A família era normal. Um pai, uma mãe, um irmão mais velho e uma irmã mais nova. As conversas que uma família sempre tem, os desacatos comuns que à noite terminam em tréguas. Os irmãos em batalhas com almofadas e despiques para ver quem comia a maior fatia do bolo. As prendas no Natal, as recomendações sempre que iam sair para longe, ou para chegar a casa mais tarde. Educação prendada, ensinamento de valores éticos, morais, espirituais. Uma educação boa, para o preparar para o futuro, para a vida.

Foi educado com duas certezas na vida: a morte e o valor da honestidade. Os pais diziam-lhe ano após ano – mesmo quando fez vinte e um anos e se sentiu adulto – que na vida deveria sempre ser honesto e respeitar os outros, que devia levar uma vida certinha, com dignidade, «para dormires sossegado com a cabeça na almofada» dizia-lhe o pai, «para andares sempre com a cabeça erguida» dizia-lhe a mãe. E a morte era uma certeza, que na educação espiritual que tinha lhe dizia que era nessa altura que prestaria contas a Deus por aquilo que tinha feito em vida. Nesse momento iria mostrar as coisas boas e as coisas más, iria ver com os olhos de Deus os seus pecados, e por isso era importante levar uma vida digna. Sem manchas. Feita de valores e princípios inabaláveis. Certezas. Dogmas.

Os estudos foram correndo ano após ano sem grandes precalços. Conheceu muita gente, coleccionou vários inimigos que invejavam ou não compreendiam a sua maneira de ser. Sempre lhe foi crescendo a ideia – totalmente fundamentada – de que a melhor maneira de viver em sociedade era trapacear, apunhalar pelas costas. Pensou mesmo para si que de nada lhe servia ser como era, honesto e respeitador. Porque ninguém era assim, porque esses valores estavam em decadência, num clima de desvalorização da Palavra, da Honra, em que todos os princípios são facilmente descartados e a apologia do salve-se quem puder é a tónica dominante. Mas não era capaz de deixar de ser assim. Não era capaz de esquecer, contornar, ignorar, a educação que tinha. As coisas que ele fazia e pensava. Ele era assim, ponto final.
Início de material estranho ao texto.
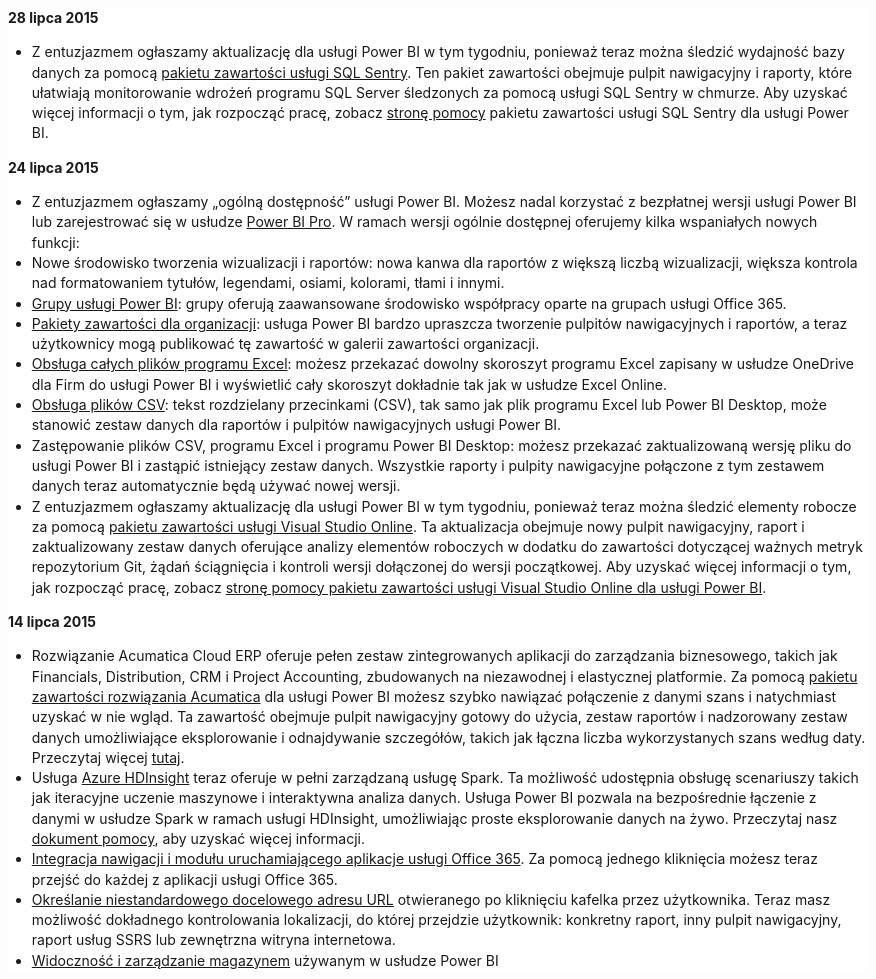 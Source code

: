 **28 lipca 2015**

* Z entuzjazmem ogłaszamy aktualizację dla usługi Power BI w tym tygodniu, ponieważ teraz można śledzić wydajność bazy danych za pomocą [pakietu zawartości usługi SQL Sentry](http://blogs.msdn.com/b/powerbi/archive/2015/07/28/monitoring-your-sql-sentry-data-with-power-bi.aspx). Ten pakiet zawartości obejmuje pulpit nawigacyjny i raporty, które ułatwiają monitorowanie wdrożeń programu SQL Server śledzonych za pomocą usługi SQL Sentry w chmurze. Aby uzyskać więcej informacji o tym, jak rozpocząć pracę, zobacz [stronę pomocy](service-connect-to-sql-sentry.md) pakietu zawartości usługi SQL Sentry dla usługi Power BI.

**24 lipca 2015**

* Z entuzjazmem ogłaszamy „ogólną dostępność” usługi Power BI. Możesz nadal korzystać z bezpłatnej wersji usługi Power BI lub zarejestrować się w usłudze [Power BI Pro](service-self-service-signup-for-power-bi.md). W ramach wersji ogólnie dostępnej oferujemy kilka wspaniałych nowych funkcji:
* Nowe środowisko tworzenia wizualizacji i raportów: nowa kanwa dla raportów z większą liczbą wizualizacji, większa kontrola nad formatowaniem tytułów, legendami, osiami, kolorami, tłami i innymi.
* [Grupy usługi Power BI](service-create-distribute-apps.md): grupy oferują zaawansowane środowisko współpracy oparte na grupach usługi Office 365.
* [Pakiety zawartości dla organizacji](service-organizational-content-pack-introduction.md): usługa Power BI bardzo upraszcza tworzenie pulpitów nawigacyjnych i raportów, a teraz użytkownicy mogą publikować tę zawartość w galerii zawartości organizacji.
* [Obsługa całych plików programu Excel](service-excel-workbook-files.md): możesz przekazać dowolny skoroszyt programu Excel zapisany w usłudze OneDrive dla Firm do usługi Power BI i wyświetlić cały skoroszyt dokładnie tak jak w usłudze Excel Online.
* [Obsługa plików CSV](service-get-data-from-files.md): tekst rozdzielany przecinkami (CSV), tak samo jak plik programu Excel lub Power BI Desktop, może stanowić zestaw danych dla raportów i pulpitów nawigacyjnych usługi Power BI.
* Zastępowanie plików CSV, programu Excel i programu Power BI Desktop: możesz przekazać zaktualizowaną wersję pliku do usługi Power BI i zastąpić istniejący zestaw danych. Wszystkie raporty i pulpity nawigacyjne połączone z tym zestawem danych teraz automatycznie będą używać nowej wersji.
* Z entuzjazmem ogłaszamy aktualizację dla usługi Power BI w tym tygodniu, ponieważ teraz można śledzić elementy robocze za pomocą [pakietu zawartości usługi Visual Studio Online](http://blogs.msdn.com/b/powerbi/archive/2015/07/22/monitoring-your-visual-studio-online-work-items-with-power-bi.aspx). Ta aktualizacja obejmuje nowy pulpit nawigacyjny, raport i zaktualizowany zestaw danych oferujące analizy elementów roboczych w dodatku do zawartości dotyczącej ważnych metryk repozytorium Git, żądań ściągnięcia i kontroli wersji dołączonej do wersji początkowej. Aby uzyskać więcej informacji o tym, jak rozpocząć pracę, zobacz [stronę pomocy pakietu zawartości usługi Visual Studio Online dla usługi Power BI](service-connect-to-quickbooks-online.md).

**14 lipca 2015**

* Rozwiązanie Acumatica Cloud ERP oferuje pełen zestaw zintegrowanych aplikacji do zarządzania biznesowego, takich jak Financials, Distribution, CRM i Project Accounting, zbudowanych na niezawodnej i elastycznej platformie. Za pomocą [pakietu zawartości rozwiązania Acumatica](http://blogs.msdn.com/b/powerbi/archive/2015/07/13/analyze-and-explore-your-acumatica-cloud-erp-data-with-power-bi.aspx) dla usługi Power BI możesz szybko nawiązać połączenie z danymi szans i natychmiast uzyskać w nie wgląd. Ta zawartość obejmuje pulpit nawigacyjny gotowy do użycia, zestaw raportów i nadzorowany zestaw danych umożliwiające eksplorowanie i odnajdywanie szczegółów, takich jak łączna liczba wykorzystanych szans według daty. Przeczytaj więcej [tutaj](service-connect-to-acumatica.md). 
* Usługa [Azure HDInsight](http://blogs.msdn.com/b/powerbi/archive/2015/07/14/visualize-big-data-with-power-bi-and-spark-for-azure-hdinsight.aspx) teraz oferuje w pełni zarządzaną usługę Spark. Ta możliwość udostępnia obsługę scenariuszy takich jak iteracyjne uczenie maszynowe i interaktywna analiza danych. Usługa Power BI pozwala na bezpośrednie łączenie z danymi w usłudze Spark w ramach usługi HDInsight, umożliwiając proste eksplorowanie danych na żywo. Przeczytaj nasz [dokument pomocy](spark-on-hdinsight-with-direct-connect.md), aby uzyskać więcej informacji.
* [Integracja nawigacji i modułu uruchamiającego aplikacje usługi Office 365](http://blogs.msdn.com/b/powerbi/archive/2015/07/15/new-capabilities-added-to-power-bi.aspx#launcher). Za pomocą jednego kliknięcia możesz teraz przejść do każdej z aplikacji usługi Office 365.
* [Określanie niestandardowego docelowego adresu URL](http://blogs.msdn.com/b/powerbi/archive/2015/07/15/new-capabilities-added-to-power-bi.aspx#url) otwieranego po kliknięciu kafelka przez użytkownika. Teraz masz możliwość dokładnego kontrolowania lokalizacji, do której przejdzie użytkownik: konkretny raport, inny pulpit nawigacyjny, raport usług SSRS lub zewnętrzna witryna internetowa. 
* [Widoczność i zarządzanie magazynem](http://blogs.msdn.com/b/powerbi/archive/2015/07/15/new-capabilities-added-to-power-bi.aspx#storage) używanym w usłudze Power BI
Mas nem só de inimigos se foi recheando a sua vida. Meteu ao bolso alguns amigos também. Poucos, menos que os dedos das mãos, mas de confiança. Ou de alguma confiança. Interrogava-se tantas vezes sobre se era seguro depositar total, plena confiança em alguém, para além dos pais e de Deus. Mas invariavelmente depositava a sua confiança nos amigos, e talvez por isso, ao longo dos anos, foi se afastando de alguns deles, quando descobria fugas, pequenas ou grandes traições à confiança que neles tinha depositado. Mas seguia em frente. Algum azedume, alguns dias de expressão mais pesada, cinzenta, mas depois o dia voltava a sorrir-lhe, e a seguir a um amigo perdido vinha outro ganho. Foi através de um amigo que conheceu a sua terceira certeza. Já tinham trocado olhares ao passar um pelo outro. Já tinham utilizado a linguagem do corpo para comunicar o interesse, mas as palavras – esse instrumento tão ambíguo – ainda não tinham conhecido o ar entre eles. Foi preciso um amigo, em quem depositou confiança total, para os aproximar. Um amigo que falou aqui, falou ali, e aconteceu a aproximação. A terceira certeza da vida dele estava conquistada. Estava apaixonado, amava perdidamente, e o amor entrava para a vida dele como uma certeza inabalável, a seguir à morte e à dignidade que devia ter vida fora.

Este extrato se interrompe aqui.